Les avocats de la défense soutiennent que la police fédérale américaine (FBI), la Gendarmerie royale du Canada (GRC) et l’Agence des services frontaliers du Canada (ASFC) ont conspiré pour obtenir des informations de la directrice financière de Huawei Technologies lors de son entrevue d’admissibilité au Canada, afin de faire avancer la cause criminelle qui la vise aux États-Unis.

Mme Meng faisait escale à Vancouver le 1er décembre 2018 lorsque les agents des services frontaliers canadiens l’ont interrogée sur les affaires menées par Huawei en Iran et ont saisi ses appareils électroniques, avant que la GRC n’exécute un mandat d’arrêt provisoire, à la demande des États-Unis. Or, selon l’avocat du ministère fédéral de la Justice, rien ne prouve que le FBI ou la GRC aient demandé aux agents des services frontaliers canadiens de procéder à l’interrogatoire ou qu’ils leur avaient soufflé à l’oreille les questions.

Le procureur John Gibb-Carsley a également contesté mercredi, en Cour suprême de la Colombie-Britannique, les affirmations de la défense selon lesquelles les notes des policiers de la GRC suggèrent qu’ils avaient initialement prévu de monter à bord de l’avion pour arrêter Mme Meng, mais que ce plan avait brusquement changé le matin du 1er décembre afin de permettre d’abord aux agents des services frontaliers d’interroger la femme d’affaires.

Les États-Unis souhaitent obtenir l’extradition de Mme Meng pour fraude. Elle est accusée d’avoir menti à la banque HSBC au sujet des activités de Huawei en Iran, exposant ainsi l’institution financière à des poursuites pour violation des sanctions commerciales imposées par Washington à Téhéran.

Mme Meng, dont l’arrestation a déclenché une crise diplomatique entre Ottawa et Pékin, nie avoir commis un acte répréhensible et ses avocats sont au tribunal pour obtenir d’autres documents avant l’audience d’extradition, en janvier. La défense cherche à obtenir des documents qui, à son avis, prouveraient ses allégations selon lesquelles les trois agences auraient conspiré en vue de mener en douce une « enquête criminelle » à l’aéroport. Les avocats de Mme Meng ont également suggéré qu’ils pourraient demander l’arrêt des procédures.

Une « erreur » de l’ASFC

Les gardes-frontières canadiens ont retenu Mme Meng pendant trois heures et ont obtenu les codes d’accès à ses appareils électroniques, qu’ils ont remis ensuite à la GRC lors de l’arrestation formelle. La Couronne a d’ailleurs reconnu pour la première fois mardi que les gardes-frontières n’auraient pas dû remettre à la GRC les codes d’accès. L’ASFC, réalisant plus tard son « erreur », a demandé à récupérer les codes, mais la GRC a répondu que les mots de passe faisaient déjà partie des éléments de preuve soumis au tribunal, a admis la Couronne.

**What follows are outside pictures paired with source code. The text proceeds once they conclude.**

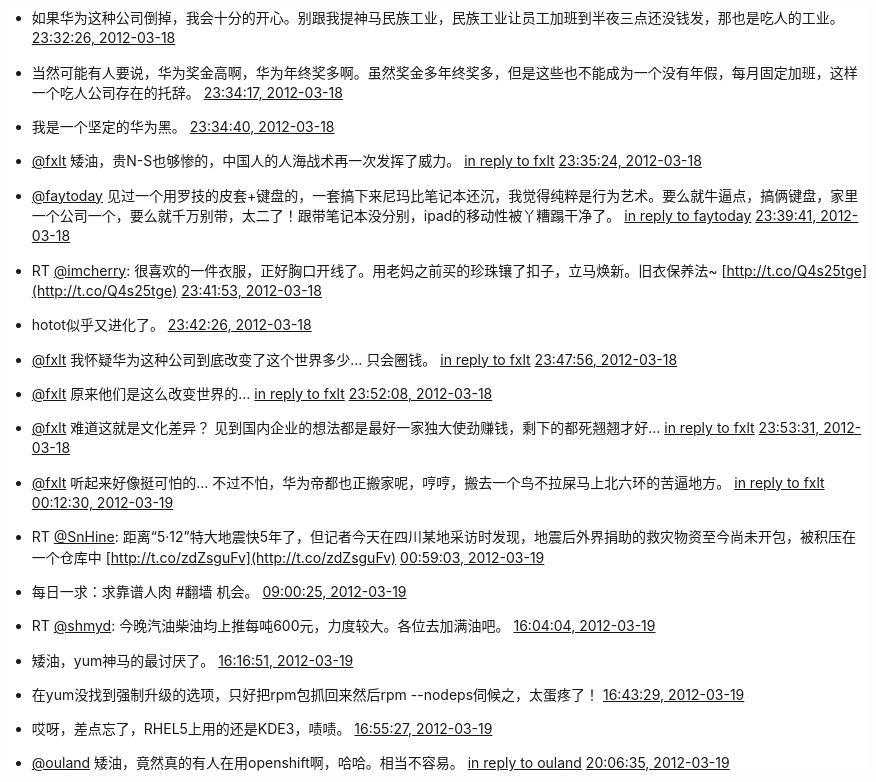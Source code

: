   * 如果华为这种公司倒掉，我会十分的开心。别跟我提神马民族工业，民族工业让员工加班到半夜三点还没钱发，那也是吃人的工业。 [23:32:26, 2012-03-18](http://twitter.com/gfrog/statuses/181402691417808896)

  * 当然可能有人要说，华为奖金高啊，华为年终奖多啊。虽然奖金多年终奖多，但是这些也不能成为一个没有年假，每月固定加班，这样一个吃人公司存在的托辞。 [23:34:17, 2012-03-18](http://twitter.com/gfrog/statuses/181403155429457920)

  * 我是一个坚定的华为黑。 [23:34:40, 2012-03-18](http://twitter.com/gfrog/statuses/181403251877494785)

  * [@fxlt](http://twitter.com/fxlt) 矮油，贵N-S也够惨的，中国人的人海战术再一次发挥了威力。 [in reply to fxlt](http://twitter.com/fxlt/statuses/181403223393968128) [23:35:24, 2012-03-18](http://twitter.com/gfrog/statuses/181403438448513025)

  * [@faytoday](http://twitter.com/faytoday) 见过一个用罗技的皮套+键盘的，一套搞下来尼玛比笔记本还沉，我觉得纯粹是行为艺术。要么就牛逼点，搞俩键盘，家里一个公司一个，要么就千万别带，太二了！跟带笔记本没分别，ipad的移动性被丫糟蹋干净了。 [in reply to faytoday](http://twitter.com/faytoday/statuses/181384088459018240) [23:39:41, 2012-03-18](http://twitter.com/gfrog/statuses/181404515797446656)

  * RT [@imcherry](http://twitter.com/imcherry): 很喜欢的一件衣服，正好胸口开线了。用老妈之前买的珍珠镶了扣子，立马焕新。旧衣保养法~ [http://t.co/Q4s25tge](http://t.co/Q4s25tge) [23:41:53, 2012-03-18](http://twitter.com/gfrog/statuses/181405068514439168)

  * hotot似乎又进化了。 [23:42:26, 2012-03-18](http://twitter.com/gfrog/statuses/181405209011036160)

  * [@fxlt](http://twitter.com/fxlt) 我怀疑华为这种公司到底改变了这个世界多少… 只会圈钱。 [in reply to fxlt](http://twitter.com/fxlt/statuses/181405848814370816) [23:47:56, 2012-03-18](http://twitter.com/gfrog/statuses/181406590988075009)

  * [@fxlt](http://twitter.com/fxlt) 原来他们是这么改变世界的… [in reply to fxlt](http://twitter.com/fxlt/statuses/181407334604607488) [23:52:08, 2012-03-18](http://twitter.com/gfrog/statuses/181407648183357441)

  * [@fxlt](http://twitter.com/fxlt) 难道这就是文化差异？ 见到国内企业的想法都是最好一家独大使劲赚钱，剩下的都死翘翘才好… [in reply to fxlt](http://twitter.com/fxlt/statuses/181407334604607488) [23:53:31, 2012-03-18](http://twitter.com/gfrog/statuses/181407997434675203)



  * [@fxlt](http://twitter.com/fxlt) 听起来好像挺可怕的… 不过不怕，华为帝都也正搬家呢，哼哼，搬去一个鸟不拉屎马上北六环的苦逼地方。 [in reply to fxlt](http://twitter.com/fxlt/statuses/181408129681072128) [00:12:30, 2012-03-19](http://twitter.com/gfrog/statuses/181412774017118208)

  * RT [@SnHine](http://twitter.com/SnHine): 距离“5·12”特大地震快5年了，但记者今天在四川某地采访时发现，地震后外界捐助的救灾物资至今尚未开包，被积压在一个仓库中 [http://t.co/zdZsguFv](http://t.co/zdZsguFv) [00:59:03, 2012-03-19](http://twitter.com/gfrog/statuses/181424488720769025)

  * 每日一求：求靠谱人肉 #翻墙 机会。 [09:00:25, 2012-03-19](http://twitter.com/gfrog/statuses/181545628193656832)

  * RT [@shmyd](http://twitter.com/shmyd): 今晚汽油柴油均上推每吨600元，力度较大。各位去加满油吧。 [16:04:04, 2012-03-19](http://twitter.com/gfrog/statuses/181652241764188160)

  * 矮油，yum神马的最讨厌了。 [16:16:51, 2012-03-19](http://twitter.com/gfrog/statuses/181655462603792384)

  * 在yum没找到强制升级的选项，只好把rpm包抓回来然后rpm --nodeps伺候之，太蛋疼了！ [16:43:29, 2012-03-19](http://twitter.com/gfrog/statuses/181662164115931136)

  * 哎呀，差点忘了，RHEL5上用的还是KDE3，啧啧。 [16:55:27, 2012-03-19](http://twitter.com/gfrog/statuses/181665173164146688)

  * [@ouland](http://twitter.com/ouland) 矮油，竟然真的有人在用openshift啊，哈哈。相当不容易。 [in reply to ouland](http://twitter.com/ouland/statuses/181712288607240192) [20:06:35, 2012-03-19](http://twitter.com/gfrog/statuses/181713275413733377)
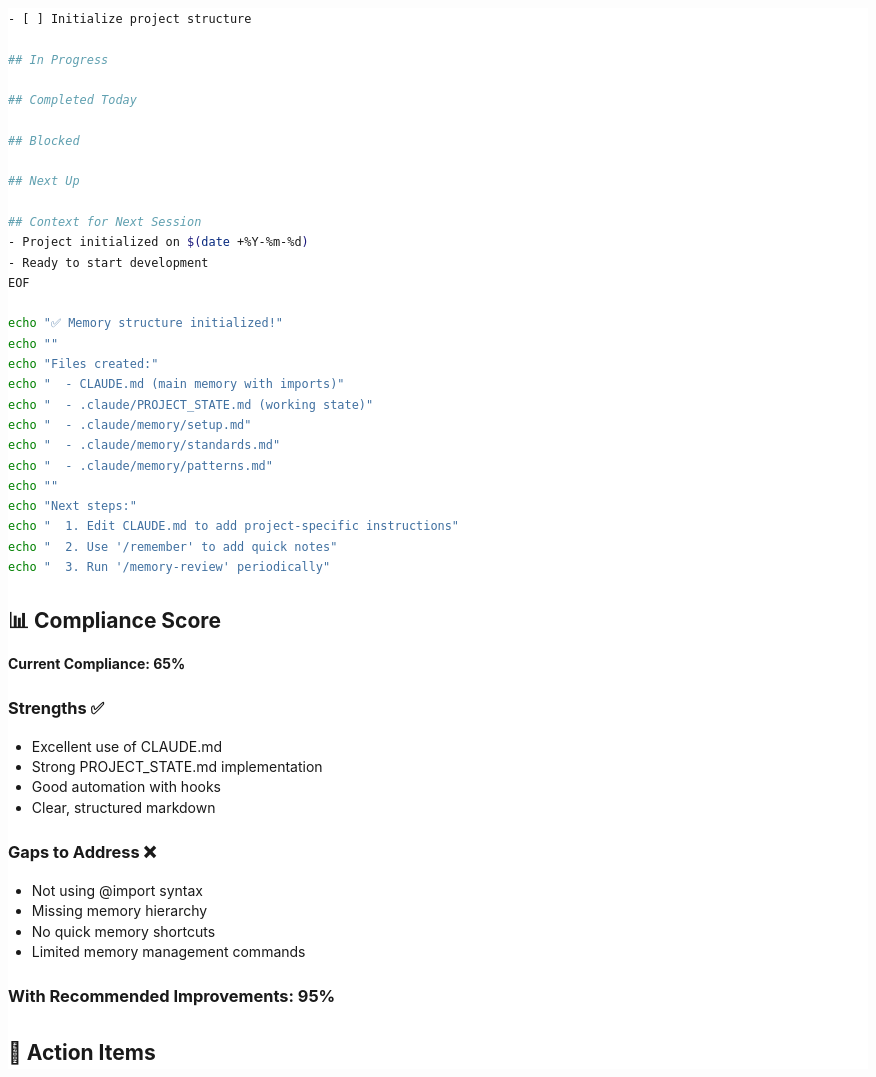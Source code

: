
 ```bash
- [ ] Initialize project structure

## In Progress

## Completed Today

## Blocked

## Next Up

## Context for Next Session
- Project initialized on $(date +%Y-%m-%d)
- Ready to start development
EOF

echo "✅ Memory structure initialized!"
echo ""
echo "Files created:"
echo "  - CLAUDE.md (main memory with imports)"
echo "  - .claude/PROJECT_STATE.md (working state)"
echo "  - .claude/memory/setup.md"
echo "  - .claude/memory/standards.md"
echo "  - .claude/memory/patterns.md"
echo ""
echo "Next steps:"
echo "  1. Edit CLAUDE.md to add project-specific instructions"
echo "  2. Use '/remember' to add quick notes"
echo "  3. Run '/memory-review' periodically"
```

## 📊 Compliance Score

**Current Compliance: 65%**

### Strengths ✅
- Excellent use of CLAUDE.md
- Strong PROJECT_STATE.md implementation
- Good automation with hooks
- Clear, structured markdown

### Gaps to Address ❌
- Not using @import syntax
- Missing memory hierarchy
- No quick memory shortcuts
- Limited memory management commands

### With Recommended Improvements: **95%**

## 🎯 Action Items
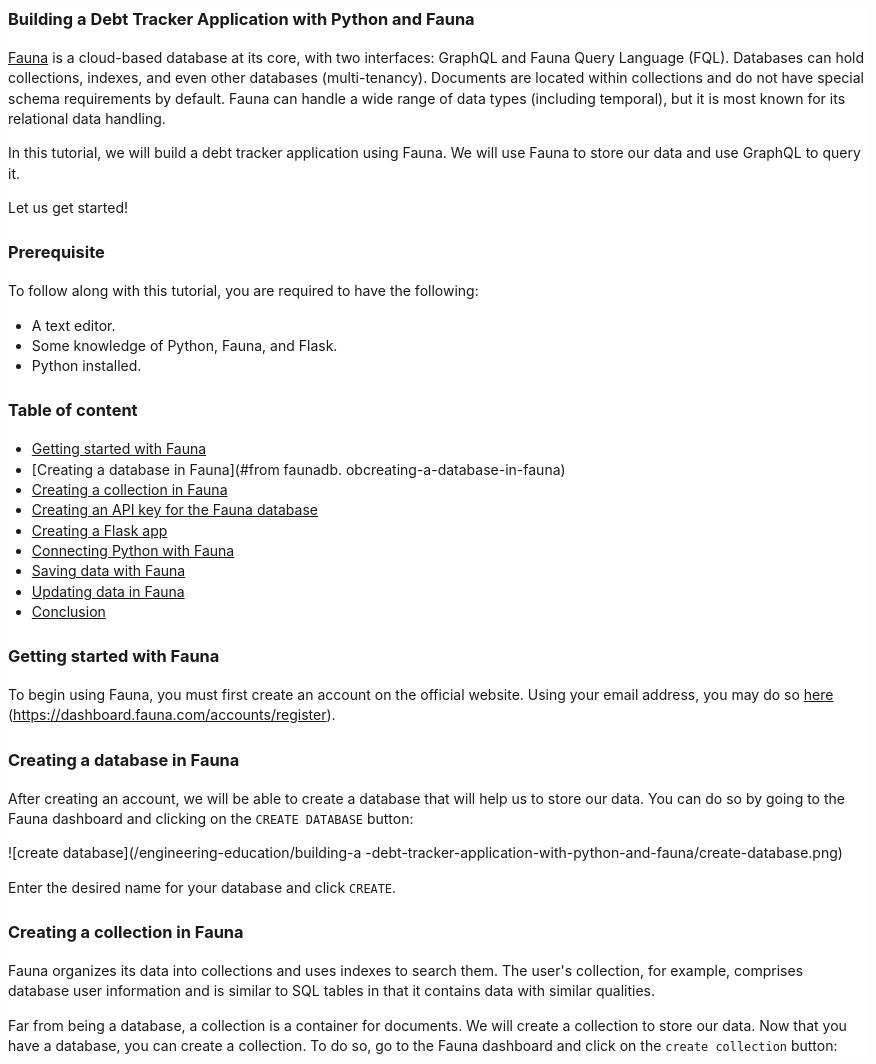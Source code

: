 ### Building a Debt Tracker Application with Python and Fauna
[Fauna](https://fauna.com) is a cloud-based database at its core, with two interfaces: GraphQL and Fauna Query Language (FQL). Databases can hold collections, indexes, and even other databases (multi-tenancy). Documents are located within collections and do not have special schema requirements by default. Fauna can handle a wide range of data types (including temporal), but it is most known for its relational data handling.

In this tutorial, we will build a debt tracker application using Fauna. We will use Fauna to store our data and use GraphQL to query it.

Let us get started!

### Prerequisite
To follow along with this tutorial, you are required to have the following:
- A text editor.
- Some knowledge of Python, Fauna, and Flask.
- Python installed.

### Table of content
- [Getting started with Fauna](#getting-started-with-fauna)
- [Creating a database in Fauna](#from faunadb. obcreating-a-database-in-fauna)
- [Creating a collection in Fauna](#creating-a-collection-in-fauna)
- [Creating an API key for the Fauna database](#creating-an-api-key-for-the-fauna-database)
- [Creating a Flask app](#creating-a-flask-app)
- [Connecting Python with Fauna](#connecting-python-with-fauna)
- [Saving data with Fauna](#saving-data-with-fauna)
- [Updating data in Fauna](#updating-data-in-fauna)
- [Conclusion](#conclusion)

### Getting started with Fauna
To begin using Fauna, you must first create an account on the official website. Using your email address, you may do so [here](https://dashboard.fauna.com/accounts/register) (https://dashboard.fauna.com/accounts/register).

### Creating a database in Fauna
After creating an account, we will be able to create a database that will help us to store our data. You can do so by going to the Fauna dashboard and clicking on the `CREATE DATABASE` button:

![create database](/engineering-education/building-a -debt-tracker-application-with-python-and-fauna/create-database.png)

Enter the desired name for your database and click `CREATE`.

### Creating a collection in Fauna
Fauna organizes its data into collections and uses indexes to search them. The user's collection, for example, comprises database user information and is similar to SQL tables in that it contains data with similar qualities.

Far from being a database, a collection is a container for documents. We will create a collection to store our data.
Now that you have a database, you can create a collection. To do so, go to the Fauna dashboard and click on the `create collection` button:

La juge Heather Holmes a continué à faire pression sur les procureurs, mercredi, pour obtenir des détails sur les circonstances de cette erreur.

Le procureur Gibb-Carsley a déclaré que les codes d’accès figuraient sur une liste de preuves déposées devant le tribunal le 6 décembre. Il est donc juste, a-t-il dit, de déduire que l’ASFC avait réalisé son erreur peu de temps après cette date.

L’avocat du gouvernement a souligné qu’une expertise judiciaire avait démontré que ni l’ASFC ni la GRC n’avait utilisé les codes d’accès ou fouillé le contenu des téléphones. Les États-Unis ont abandonné leur requête pour obtenir les appareils et le Canada souhaite les remettre à Mme Meng, a déclaré l’avocat.

« Nous savons que les codes d’accès ont été remis (à la GRC). Nous savons que cela a été fait par erreur. Mais je soumets en tout respect que rien ne prouve que cela ait été fait dans un but malveillant », a plaidé Me Gibb-Carsley. « Les codes d’accès ne seront jamais utilisés sur les appareils, qui seront retournés à Mme Meng. »

Les notes d’un policier de la GRC, le matin du 1er décembre, indiquent que l’ASFC devra localiser les téléphones de Mme Meng « conformément à la demande du FBI ». La défense a suggéré qu’il s’agissait là d’une preuve de coordination inappropriée entre les agences fédérales canadienneet américaine.